In the recent case of Manchester University Hospital NHS Foundation Trust v JS [2023] EWCOP 12, a Court of Protection judge ruled that an NHS Trust had unlawfully detained a 17 year old girl on an acute hospital ward, and held that she should have been detained and treated under the Mental Health Act, in spite of psychiatric professionals assessing her to be ineligible for detention under that legislation. The case highlights the challenges in the Mental Health Act/Mental Capacity Act interface and emphasises the importance of early consideration for detention under the Mental Health Act, clear reasoning if detention is not considered necessary and cautious use of common law powers of detention.

The facts of the case

This case concerned a 17 year old girl, Jane, admitted to an acute adult medical ward in January 2023 following risky and self-harming behaviour. She had a very restrictive care plan in place, including an inability to leave the ward and 1:1 supervision. Initially she was detained under section 2 Mental Health Act, however when this section expired she remained in the hospital, subject to the same level of restrictions. The hospital maintained they were holding her under “common law” powers. She was assessed on two occasions for detention in a Child and Adolescent Mental Health Services Tier 4 unit, but was found not to be detainable under section 3 of the Mental Health Act.

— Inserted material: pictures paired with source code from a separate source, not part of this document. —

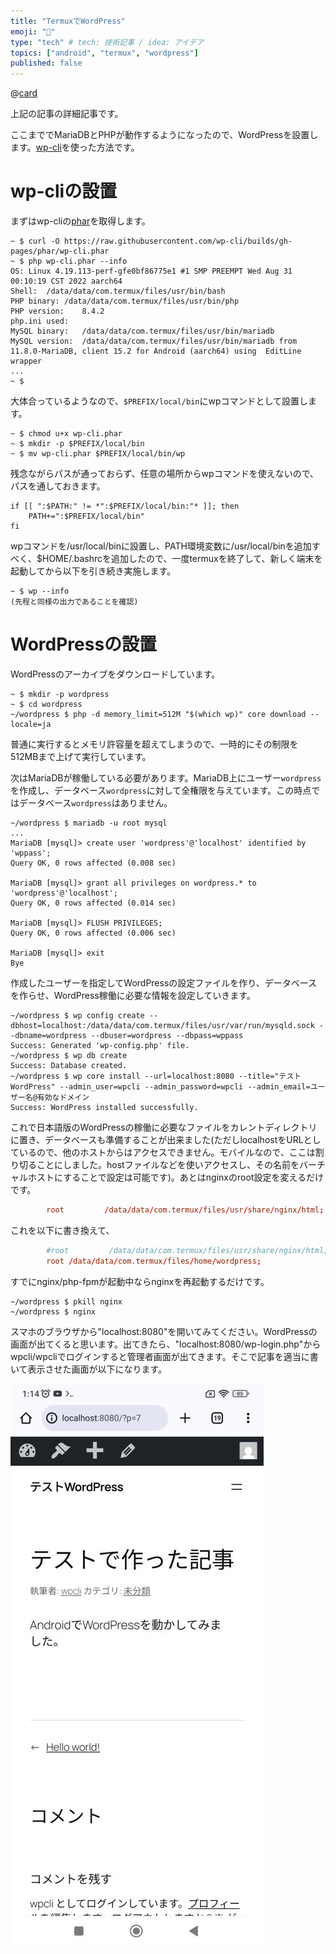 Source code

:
 ```yaml
---
title: "TermuxでWordPress"
emoji: "🤖"
type: "tech" # tech: 技術記事 / idea: アイデア
topics: ["android", "termux", "wordpress"]
published: false
---
```

@[card](https://zenn.dev/dameyodamedame/articles/937421d81b5949)

上記の記事の詳細記事です。

ここまででMariaDBとPHPが動作するようになったので、WordPressを設置します。[wp-cli](https://wp-cli.org/ja/)を使った方法です。

# wp-cliの設置

まずはwp-cliの[phar](https://www.php.net/manual/ja/book.phar.php)を取得します。

```shell-session
~ $ curl -O https://raw.githubusercontent.com/wp-cli/builds/gh-pages/phar/wp-cli.phar
~ $ php wp-cli.phar --info
OS:	Linux 4.19.113-perf-gfe0bf86775e1 #1 SMP PREEMPT Wed Aug 31 00:10:19 CST 2022 aarch64
Shell:	/data/data/com.termux/files/usr/bin/bash
PHP binary:	/data/data/com.termux/files/usr/bin/php
PHP version:	8.4.2
php.ini used:	
MySQL binary:	/data/data/com.termux/files/usr/bin/mariadb
MySQL version:	/data/data/com.termux/files/usr/bin/mariadb from 11.8.0-MariaDB, client 15.2 for Android (aarch64) using  EditLine wrapper
...
~ $
```

大体合っているようなので、`$PREFIX/local/bin`にwpコマンドとして設置します。

```shell-session
~ $ chmod u+x wp-cli.phar
~ $ mkdir -p $PREFIX/local/bin
~ $ mv wp-cli.phar $PREFIX/local/bin/wp
```

残念ながらパスが通っておらず、任意の場所からwpコマンドを使えないので、パスを通しておきます。

```bash:$HOME/.bashrc
if [[ ":$PATH:" != *":$PREFIX/local/bin:"* ]]; then
    PATH+=":$PREFIX/local/bin"
fi
```

wpコマンドを/usr/local/binに設置し、PATH環境変数に/usr/local/binを追加すべく、$HOME/.bashrcを追加したので、一度termuxを終了して、新しく端末を起動してから以下を引き続き実施します。

```shell-session
~ $ wp --info
(先程と同様の出力であることを確認)
```

# WordPressの設置

WordPressのアーカイブをダウンロードしています。

```shell-session
~ $ mkdir -p wordpress
~ $ cd wordpress
~/wordpress $ php -d memory_limit=512M "$(which wp)" core download --locale=ja
```

普通に実行するとメモリ許容量を超えてしまうので、一時的にその制限を512MBまで上げて実行しています。

次はMariaDBが稼働している必要があります。MariaDB上にユーザー`wordpress`を作成し、データベース`wordpress`に対して全権限を与えています。この時点ではデータベース`wordpress`はありません。

```shell-session
~/wordpress $ mariadb -u root mysql
...
MariaDB [mysql]> create user 'wordpress'@'localhost' identified by 'wppass';
Query OK, 0 rows affected (0.008 sec)

MariaDB [mysql]> grant all privileges on wordpress.* to 'wordpress'@'localhost';
Query OK, 0 rows affected (0.014 sec)

MariaDB [mysql]> FLUSH PRIVILEGES;
Query OK, 0 rows affected (0.006 sec)

MariaDB [mysql]> exit
Bye
```

作成したユーザーを指定してWordPressの設定ファイルを作り、データベースを作らせ、WordPress稼働に必要な情報を設定していきます。

```shell-session
~/wordpress $ wp config create --dbhost=localhost:/data/data/com.termux/files/usr/var/run/mysqld.sock --dbname=wordpress --dbuser=wordpress --dbpass=wppass
Success: Generated 'wp-config.php' file.
~/wordpress $ wp db create
Success: Database created.
~/wordpress $ wp core install --url=localhost:8080 --title="テストWordPress" --admin_user=wpcli --admin_password=wpcli --admin_email=ユーザー名@有効なドメイン
Success: WordPress installed successfully.
```

これで日本語版のWordPressの稼働に必要なファイルをカレントディレクトリに置き、データベースも準備することが出来ました(ただしlocalhostをURLとしているので、他のホストからはアクセスできません。モバイルなので、ここは割り切ることにしました。hostファイルなどを使いアクセスし、その名前をバーチャルホストにすることで設定は可能です)。あとはnginxのroot設定を変えるだけです。

```nginx:$PREFIX/etc/nginx/nginx.conf
        root         /data/data/com.termux/files/usr/share/nginx/html;
```

これを以下に書き換えて、

```nginx:$PREFIX/etc/nginx/nginx.conf
        #root         /data/data/com.termux/files/usr/share/nginx/html;
        root /data/data/com.termux/files/home/wordpress;
```

すでにnginx/php-fpmが起動中ならnginxを再起動するだけです。

```shell-session
~/wordpress $ pkill nginx
~/wordpress $ nginx
```

スマホのブラウザから"localhost:8080"を開いてみてください。WordPressの画面が出てくると思います。出てきたら、"localhost:8080/wp-login.php"からwpcli/wpcliでログインすると管理者画面が出てきます。そこで記事を適当に書いて表示させた画面が以下になります。

![WordPress確認画面](/images/868d926483d763_001.jpg)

The hospital later applied to the Court of Protection for a Deprivation of Liberty authorisation, under the Mental Capacity Act. The Judge firstly noted that, from the date the section 2 Mental Health Act detention had expired, Jane was not subject to any lawful regime of detention. 

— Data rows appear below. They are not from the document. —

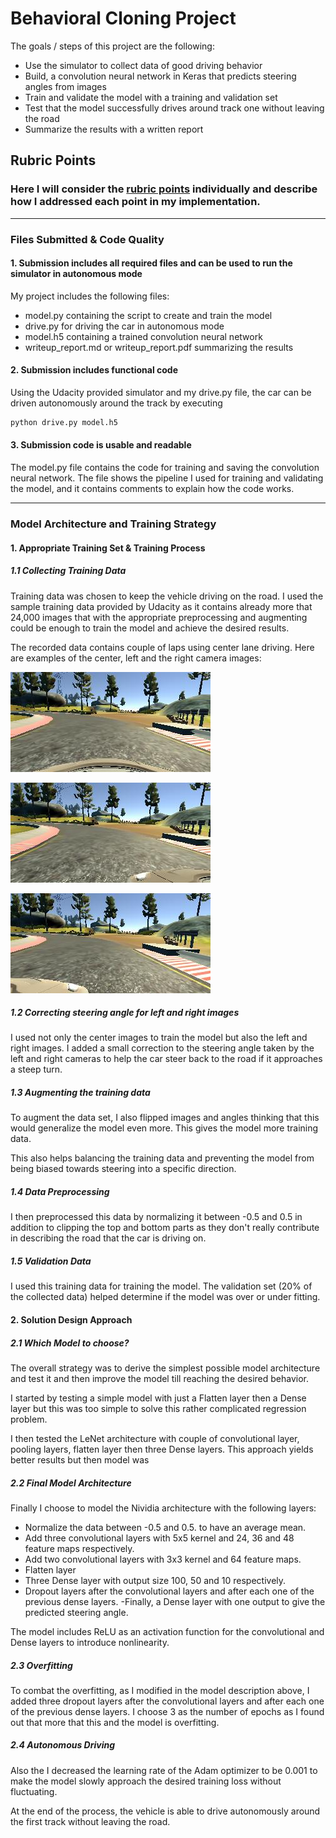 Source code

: # **Behavioral Cloning Project**


The goals / steps of this project are the following:
* Use the simulator to collect data of good driving behavior
* Build, a convolution neural network in Keras that predicts steering angles from images
* Train and validate the model with a training and validation set
* Test that the model successfully drives around track one without leaving the road
* Summarize the results with a written report

[//]: # (Image References)

[center_image]: ./examples/center_2016_12_01_13_31_14_194.jpg
[left_image]: ./examples/left_2016_12_01_13_31_14_194.jpg
[right_image]: ./examples/right_2016_12_01_13_31_14_194.jpg

## Rubric Points
### Here I will consider the [rubric points](https://review.udacity.com/#!/rubrics/432/view) individually and describe how I addressed each point in my implementation.  

---
### Files Submitted & Code Quality

#### 1. Submission includes all required files and can be used to run the simulator in autonomous mode

My project includes the following files:
* model.py containing the script to create and train the model
* drive.py for driving the car in autonomous mode
* model.h5 containing a trained convolution neural network
* writeup_report.md or writeup_report.pdf summarizing the results

#### 2. Submission includes functional code
Using the Udacity provided simulator and my drive.py file, the car can be driven autonomously around the track by executing
```sh
python drive.py model.h5
```

#### 3. Submission code is usable and readable

The model.py file contains the code for training and saving the convolution neural network. The file shows the pipeline I used for training and validating the model, and it contains comments to explain how the code works.

------------------------------------------------------------------------------

### Model Architecture and Training Strategy

#### 1. Appropriate Training Set & Training Process

##### 1.1 Collecting Training Data
Training data was chosen to keep the vehicle driving on the road. I used the sample training data provided by Udacity as it contains already more that 24,000 images that with the appropriate preprocessing and augmenting could be enough to train the model and achieve the desired results.

The recorded data contains couple of laps using center lane driving. Here are examples of the center, left and the right camera images:

![alt text][center_image]

![alt text][left_image]

![alt text][right_image]

##### 1.2 Correcting steering angle for left and right images
I used not only the center images to train the model but also the left and right images.
I added a small correction to the steering angle taken by the left and right cameras to help the car steer back to the road if it approaches a steep turn.

##### 1.3 Augmenting the training data
To augment the data set, I also flipped images and angles thinking that this would generalize the model even more. This gives the model more training data.

This also helps balancing the training data and preventing the model from being biased towards steering into a specific direction.

##### 1.4 Data Preprocessing
I then preprocessed this data by normalizing it between -0.5 and 0.5 in addition to clipping the top and bottom parts as they don't really contribute in describing the road that the car is driving on.

##### 1.5 Validation Data
I used this training data for training the model. The validation set (20% of the collected data) helped determine if the model was over or under fitting.

#### 2. Solution Design Approach

##### 2.1 Which Model to choose?
The overall strategy was to derive the simplest possible model architecture and test it and then improve the model till reaching the desired behavior.

I started by testing a simple model with just a Flatten layer then a Dense layer but this was too simple to solve this rather complicated regression problem.

I then tested the LeNet architecture with couple of convolutional layer, pooling layers, flatten layer then three Dense layers. This approach yields better results but then model was

##### 2.2 Final Model Architecture
Finally I choose to model the Nividia architecture with the following layers:

- Normalize the data between -0.5 and 0.5. to have an average mean.
- Add three convolutional layers with 5x5 kernel and 24, 36 and 48 feature maps respectively.
- Add two convolutional layers with 3x3 kernel and 64 feature maps.
- Flatten layer
- Three Dense layer with output size 100, 50 and 10 respectively.
- Dropout layers after the convolutional layers and after each one of the previous dense layers.
-Finally, a Dense layer with one output to give the predicted steering angle.

The model includes ReLU as an activation function for the convolutional and Dense layers to introduce nonlinearity.

##### 2.3 Overfitting
To combat the overfitting, as I modified in the model description above, I added three dropout layers after the convolutional layers and after each one of the previous dense layers.
I choose 3 as the number of epochs as I found out that more that this and the model is overfitting.

##### 2.4 Autonomous Driving
Also the I decreased the learning rate of the Adam optimizer to be 0.001 to make the model slowly  approach the desired training loss without fluctuating.

At the end of the process, the vehicle is able to drive autonomously around the first track without leaving the road.
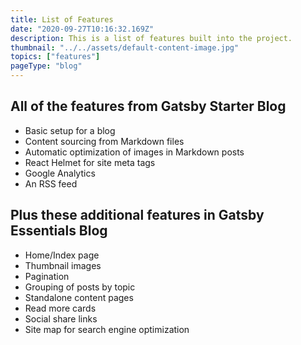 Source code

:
 ```yaml
---
title: List of Features
date: "2020-09-27T10:16:32.169Z"
description: This is a list of features built into the project.
thumbnail: "../../assets/default-content-image.jpg"
topics: ["features"]
pageType: "blog"
---
```


## All of the features from Gatsby Starter Blog

- Basic setup for a blog
- Content sourcing from Markdown files
- Automatic optimization of images in Markdown posts
- React Helmet for site meta tags
- Google Analytics
- An RSS feed

## Plus these additional features in Gatsby Essentials Blog

- Home/Index page
- Thumbnail images
- Pagination
- Grouping of posts by topic
- Standalone content pages
- Read more cards
- Social share links
- Site map for search engine optimization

In considering whether to grant the Deprivation of Liberty authorisation, the Judge considered capacity and best interests. It was agreed Jane lacked capacity to consent to her care and treatment in hospital. It was also agreed that it was in Jane’s best interests to return home to the care of her mother, however this was not possible as community support services were not yet in place. The Judge then explored why the Mental Health Act was not being used to detain Jane and whether she was in fact ineligible for detention under the Mental Capacity Act, by looking at Schedule 1A to the Mental Capacity Act (“Persons ineligible to be deprived of their liberty under the Mental Capacity Act”) and, in particular, Case E.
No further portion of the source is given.